#### EXERCISE AIM
In the records below, find the line with "releasing the information", then copy each line exactly until you have copied the line with "Slides can be". Leave any picture out.

#### EXERCISE DATA
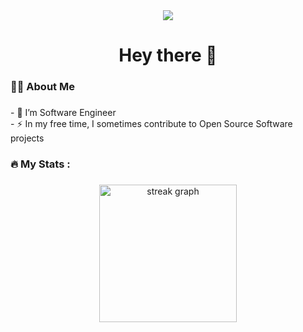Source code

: <div align="center">
  <img src="https://visitor-badge.laobi.icu/badge?page_id=Ivan-Shaml.Ivan-Shaml&"  />
</div>

###

<h1 align="center">Hey there 👋</h1>

###

<h3 align="left">👩‍💻  About Me</h3>

###

<p align="left">
  - 🔭 I’m Software Engineer<br>
  - ⚡ In my free time, I sometimes contribute to Open Source Software projects<br>
</p>

###

<h3 align="left">🔥   My Stats :</h3>

###

<div align="center">
  <img src="https://streak-stats.demolab.com?user=Ivan-Shaml&locale=en&mode=daily&theme=dark&hide_border=false&border_radius=5&order=3" height="220" alt="streak graph"  />
</div>

###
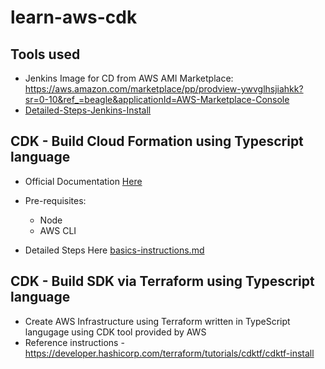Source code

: # learn-aws-cdk

## Tools used
- Jenkins Image for CD from AWS AMI Marketplace: https://aws.amazon.com/marketplace/pp/prodview-ywvglhsjiahkk?sr=0-10&ref_=beagle&applicationId=AWS-Marketplace-Console
- [Detailed-Steps-Jenkins-Install](https://github.com/utkaln/learn-aws-cdk/edit/main/steps-install-jenkins.md)

## CDK - Build Cloud Formation using Typescript language
- Official Documentation [Here](https://cdkworkshop.com/20-typescript.html)
- Pre-requisites:
  - Node
  - AWS CLI

 - Detailed Steps Here [basics-instructions.md](basics-instructions.md)

## CDK - Build SDK via Terraform using Typescript language
* Create AWS Infrastructure using Terraform written in TypeScript langugage using CDK tool provided by AWS
* Reference instructions - https://developer.hashicorp.com/terraform/tutorials/cdktf/cdktf-install
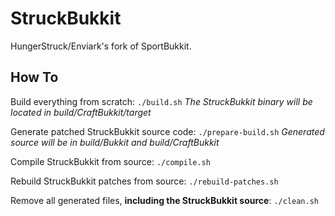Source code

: StruckBukkit
===========

HungerStruck/Enviark's fork of SportBukkit.

How To
------

Build everything from scratch: `./build.sh`
*The StruckBukkit binary will be located in build/CraftBukkit/target*

Generate patched StruckBukkit source code: `./prepare-build.sh`
*Generated source will be in build/Bukkit and build/CraftBukkit*

Compile StruckBukkit from source: `./compile.sh`

Rebuild StruckBukkit patches from source: `./rebuild-patches.sh`

Remove all generated files, **including the StruckBukkit source**: `./clean.sh`
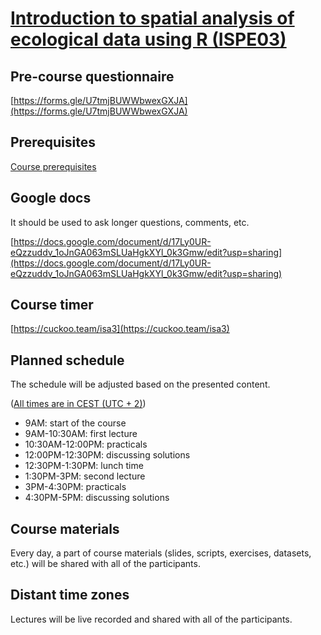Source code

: # [Introduction to spatial analysis of ecological data using R (ISPE03)](https://www.prstatistics.com/course/introduction-to-spatial-analysis-of-ecological-data-using-r-ispe03/)

## Pre-course questionnaire

[https://forms.gle/U7tmjBUWWbwexGXJA](https://forms.gle/U7tmjBUWWbwexGXJA)

## Prerequisites

[Course prerequisites](Prerequisites.html)

## Google docs 

It should be used to ask longer questions, comments, etc.

[https://docs.google.com/document/d/17Ly0UR-eQzzuddv_1oJnGA063mSLUaHgkXYl_0k3Gmw/edit?usp=sharing](https://docs.google.com/document/d/17Ly0UR-eQzzuddv_1oJnGA063mSLUaHgkXYl_0k3Gmw/edit?usp=sharing)

## Course timer

[https://cuckoo.team/isa3](https://cuckoo.team/isa3)

## Planned schedule 

The schedule will be adjusted based on the presented content.

([All times are in CEST (UTC + 2)](https://www.timeanddate.com/worldclock/poland))

- 9AM: start of the course
- 9AM-10:30AM: first lecture
- 10:30AM-12:00PM: practicals
- 12:00PM-12:30PM: discussing solutions
- 12:30PM-1:30PM: lunch time
- 1:30PM-3PM: second lecture
- 3PM-4:30PM: practicals
- 4:30PM-5PM: discussing solutions

## Course materials

Every day, a part of course materials (slides, scripts, exercises, datasets, etc.) will be shared with all of the participants.

## Distant time zones

Lectures will be live recorded and shared with all of the participants.

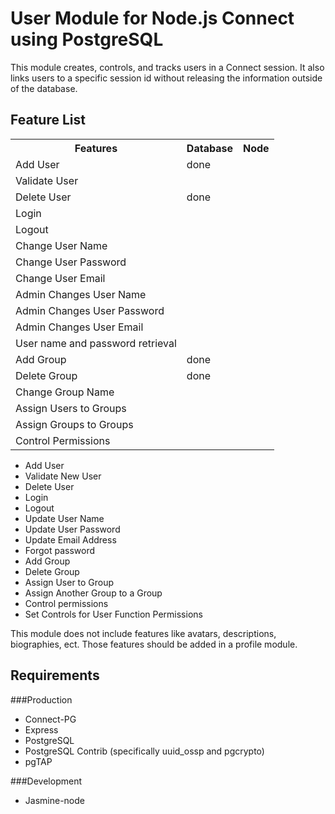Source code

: # User Module for Node.js Connect using PostgreSQL

This module creates, controls, and tracks users in a Connect
session.  It also links users to a specific session id without
releasing the information outside of the database.  

## Feature List

<table>
	<tr>
		<th>Features</th>
		<th>Database</th>
		<th>Node</th>
	</tr>
	<tr>
		<td>Add User</td>
		<td>done</td>
	</tr>
	<tr>
		<td>Validate User</td>
	</tr>
	<tr>
		<td>Delete User</td>
		<td>done</td>
	</tr>
	<tr>
		<td>Login</td>
	</tr>
	<tr>
		<td>Logout</td>
	</tr>
	<tr>
		<td>Change User Name</td>
	</tr>
	<tr>
		<td>Change User Password</td>
	</tr>
	<tr> 
		<td>Change User Email</td>
	</tr>
	<tr>
		<td>Admin Changes User Name</td>
	</tr>
	<tr>
		<td>Admin Changes User Password</td>
	</tr>
	<tr> 
		<td>Admin Changes User Email</td>
	</tr>
	<tr>
		<td>User name and password retrieval</td>
	</tr>
	<tr>
		<td>Add Group</td>
		<td>done</td>
	</tr>
	<tr>
		<td>Delete Group</td>
		<td>done</td>
	</tr>
	<tr>
		<td>Change Group Name</td>
	</tr>
	<tr>
		<td>Assign Users to Groups</td>
	</tr>
	<tr>
		<td>Assign Groups to Groups</td>
	</tr>
	<tr>
		<td>Control Permissions</td>
	</tr>
</table>

* Add User
* Validate New User
* Delete User
* Login
* Logout
* Update User Name
* Update User Password
* Update Email Address
* Forgot password
* Add Group
* Delete Group
* Assign User to Group
* Assign Another Group to a Group
* Control permissions
* Set Controls for User Function Permissions

This module does not include features like avatars, descriptions, 
biographies, ect.  Those features should be added in a profile module.  

## Requirements
###Production
* Connect-PG
* Express
* PostgreSQL
* PostgreSQL Contrib (specifically uuid_ossp and pgcrypto)
* pgTAP

###Development
* Jasmine-node
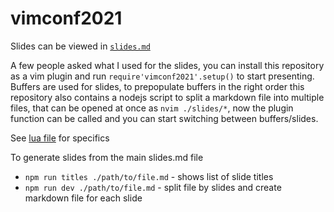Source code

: # vimconf2021

Slides can be viewed in [`slides.md`](./slides.md)

A few people asked what I used for the slides, you can install this repository as a vim plugin and run `require'vimconf2021'.setup()` to start presenting. Buffers are used for slides, to prepopulate buffers in the right order this repository also contains a nodejs script to split a markdown file into multiple files, that can be opened at once as `nvim ./slides/*`, now the plugin function can be called and you can start switching between buffers/slides.

See [lua file](./lua/vimconf2021.lua) for specifics

To generate slides from the main slides.md file
- `npm run titles ./path/to/file.md` - shows list of slide titles
- `npm run dev ./path/to/file.md` - split file by slides and create markdown file for each slide
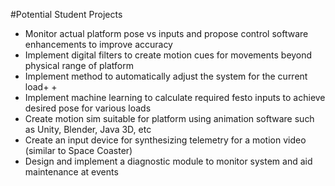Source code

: #Potential Student Projects

+ Monitor actual platform pose vs inputs and propose control software enhancements to improve accuracy
+ Implement digital filters to create motion cues for movements beyond physical range of platform
+ Implement method to automatically adjust the system for the current load+ + 
+ Implement machine learning to calculate required festo inputs to achieve desired pose for various loads
+ Create motion sim suitable for platform using animation software such as Unity, Blender, Java 3D, etc
+ Create an input device for synthesizing telemetry for a motion video (similar to Space Coaster)
+ Design and implement a diagnostic module to monitor system and aid maintenance at events
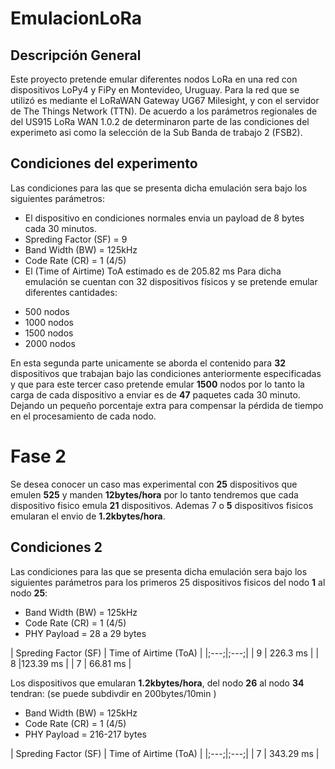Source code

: # EmulacionLoRa
## Descripción General
Este proyecto pretende emular diferentes nodos LoRa en una red con dispositivos LoPy4 y FiPy en Montevideo, Uruguay. Para la red que se utilizó es mediante el LoRaWAN Gateway UG67 Milesight, y con el servidor de The Things Network (TTN). De acuerdo a los parámetros regionales de del US915 LoRa WAN 1.0.2 de determinaron parte de las condiciones del experimeto asi como la selección de la Sub Banda de trabajo 2 (FSB2).
## Condiciones del experimento  
 Las condiciones para las que se presenta dicha emulación sera bajo los siguientes parámetros:
 * El dispositivo en condiciones normales envia un payload de 8 bytes cada 30 minutos.
 * Spreding Factor (SF) = 9
 * Band Width (BW) = 125kHz
 * Code Rate (CR) = 1 (4/5)
 * El (Time of Airtime) ToA estimado es de 205.82 ms 
 Para dicha emulación se cuentan con 32 dispositivos físicos y se pretende emular diferentes cantidades:
 
 - 500 nodos
 - 1000 nodos
 - 1500 nodos
 - 2000 nodos
 
En esta segunda parte unicamente se aborda el contenido para **32** dispositivos que trabajan bajo las condiciones anteriormente especificadas y que para este tercer caso pretende emular **1500** nodos por lo tanto la carga de cada dispositivo a enviar es de **47** paquetes cada 30 minuto. Dejando un pequeño porcentaje extra para compensar la pérdida de tiempo en el procesamiento de cada nodo.


# Fase 2
Se desea conocer un caso mas experimental con **25** dispositivos que emulen **525**  y manden **12bytes/hora** por lo tanto tendremos que cada dispositivo fisico emula **21** dispositivos. Ademas 7 o **5** dispositivos fisicos emularan el envio de **1.2kbytes/hora**.
## Condiciones 2
 Las condiciones para las que se presenta dicha emulación sera bajo los siguientes parámetros para los primeros 25 dispositivos fisicos del nodo **1** al nodo **25**:
 * Band Width (BW) = 125kHz
 * Code Rate (CR) = 1 (4/5)
 * PHY Payload = 28 a 29 bytes

 | Spreding Factor (SF) | Time of Airtime (ToA) |
 |;---;|;---;|
 | 9 | 226.3 ms |
 | 8 |123.39 ms |
 | 7 | 66.81 ms |

Los dispositivos que emularan **1.2kbytes/hora**, del nodo **26** al nodo **34** tendran:
(se puede subdivdir en 200bytes/10min )
 * Band Width (BW) = 125kHz
 * Code Rate (CR) = 1 (4/5)
 * PHY Payload = 216-217 bytes

 | Spreding Factor (SF) | Time of Airtime (ToA) |
 |;---;|;---;|
 | 7 | 343.29 ms |
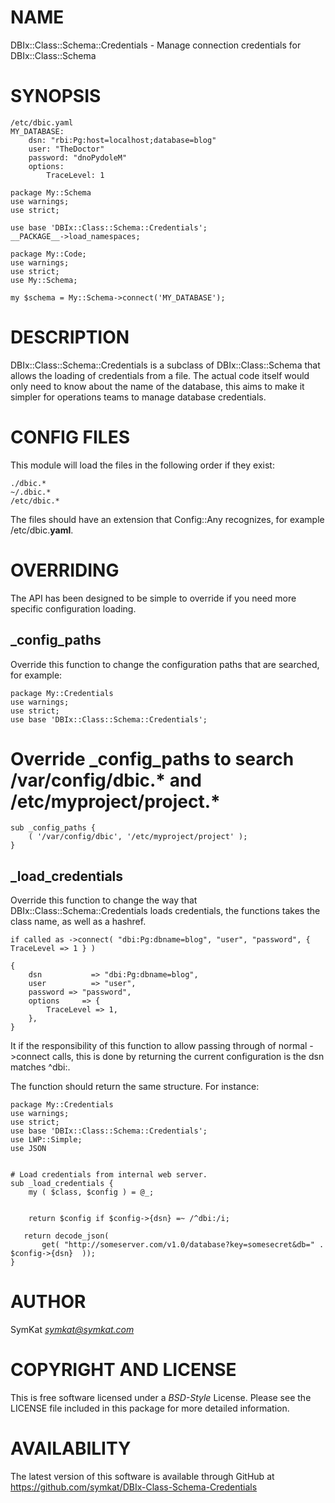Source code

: # NAME

DBIx::Class::Schema::Credentials - Manage connection credentials for DBIx::Class::Schema

# SYNOPSIS

    /etc/dbic.yaml
    MY_DATABASE:
        dsn: "rbi:Pg:host=localhost;database=blog"
        user: "TheDoctor"
        password: "dnoPydoleM"
        options:
            TraceLevel: 1

    package My::Schema
    use warnings;
    use strict;

    use base 'DBIx::Class::Schema::Credentials';
    __PACKAGE__->load_namespaces;

    package My::Code;
    use warnings;
    use strict;
    use My::Schema;

    my $schema = My::Schema->connect('MY_DATABASE');

# DESCRIPTION

DBIx::Class::Schema::Credentials is a subclass of DBIx::Class::Schema that allows the loading of credentials from a file.  The actual code itself would only need to know about the name of the database, this aims to make it simpler for operations teams to manage database credentials.

# CONFIG FILES

This module will load the files in the following order if they exist:

    ./dbic.*
    ~/.dbic.*
    /etc/dbic.*

The files should have an extension that Config::Any recognizes, for example /etc/dbic.__yaml__.

# OVERRIDING

The API has been designed to be simple to override if you need more specific configuration loading.

## _config_paths

Override this function to change the configuration paths that are searched, for example:

    package My::Credentials
    use warnings;
    use strict;
    use base 'DBIx::Class::Schema::Credentials';
    

   # Override _config_paths to search /var/config/dbic.* and /etc/myproject/project.*
    sub _config_paths {
        ( '/var/config/dbic', '/etc/myproject/project' );
    }

## _load_credentials

Override this function to change the way that DBIx::Class::Schema::Credentials loads credentials, the functions takes the class name, as well as a hashref.

    if called as ->connect( "dbi:Pg:dbname=blog", "user", "password", { TraceLevel => 1 } )

    {
        dsn           => "dbi:Pg:dbname=blog",
        user          => "user",
        password => "password",
        options     => {
            TraceLevel => 1,
        },
    }

It if the responsibility of this function to allow passing through of normal ->connect calls, this is done by returning the current configuration is the dsn matches ^dbi:.

The function should return the same structure.  For instance:

    package My::Credentials
    use warnings;
    use strict;
    use base 'DBIx::Class::Schema::Credentials';
    use LWP::Simple;
    use JSON
    

    # Load credentials from internal web server.
    sub _load_credentials {
        my ( $class, $config ) = @_;
        

        return $config if $config->{dsn} =~ /^dbi:/i;

       return decode_json( 
           get( "http://someserver.com/v1.0/database?key=somesecret&db=" . $config->{dsn}  ));
    }

# AUTHOR

SymKat _<symkat@symkat.com>_

# COPYRIGHT AND LICENSE

This is free software licensed under a _BSD-Style_ License.  Please see the 
LICENSE file included in this package for more detailed information.

# AVAILABILITY

The latest version of this software is available through GitHub at
https://github.com/symkat/DBIx-Class-Schema-Credentials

#### YOUR RESPONSE
releasing the information outside of the database.  

## Feature List

<table>
	<tr>
		<th>Features</th>
		<th>Database</th>
		<th>Node</th>
	</tr>
	<tr>
		<td>Add User</td>
		<td>done</td>
	</tr>
	<tr>
		<td>Validate User</td>
	</tr>
	<tr>
		<td>Delete User</td>
		<td>done</td>
	</tr>
	<tr>
		<td>Login</td>
	</tr>
	<tr>
		<td>Logout</td>
	</tr>
	<tr>
		<td>Change User Name</td>
	</tr>
	<tr>
		<td>Change User Password</td>
	</tr>
	<tr> 
		<td>Change User Email</td>
	</tr>
	<tr>
		<td>Admin Changes User Name</td>
	</tr>
	<tr>
		<td>Admin Changes User Password</td>
	</tr>
	<tr> 
		<td>Admin Changes User Email</td>
	</tr>
	<tr>
		<td>User name and password retrieval</td>
	</tr>
	<tr>
		<td>Add Group</td>
		<td>done</td>
	</tr>
	<tr>
		<td>Delete Group</td>
		<td>done</td>
	</tr>
	<tr>
		<td>Change Group Name</td>
	</tr>
	<tr>
		<td>Assign Users to Groups</td>
	</tr>
	<tr>
		<td>Assign Groups to Groups</td>
	</tr>
	<tr>
		<td>Control Permissions</td>
	</tr>
</table>

* Add User
* Validate New User
* Delete User
* Login
* Logout
* Update User Name
* Update User Password
* Update Email Address
* Forgot password
* Add Group
* Delete Group
* Assign User to Group
* Assign Another Group to a Group
* Control permissions
* Set Controls for User Function Permissions

This module does not include features like avatars, descriptions, 
biographies, ect.  Those features should be added in a profile module.  

## Requirements
###Production
* Connect-PG
* Express
* PostgreSQL
* PostgreSQL Contrib (specifically uuid_ossp and pgcrypto)
* pgTAP

###Development
* Jasmine-node
Source code

: # vimconf2021

Slides can be viewed in [`slides.md`](./slides.md)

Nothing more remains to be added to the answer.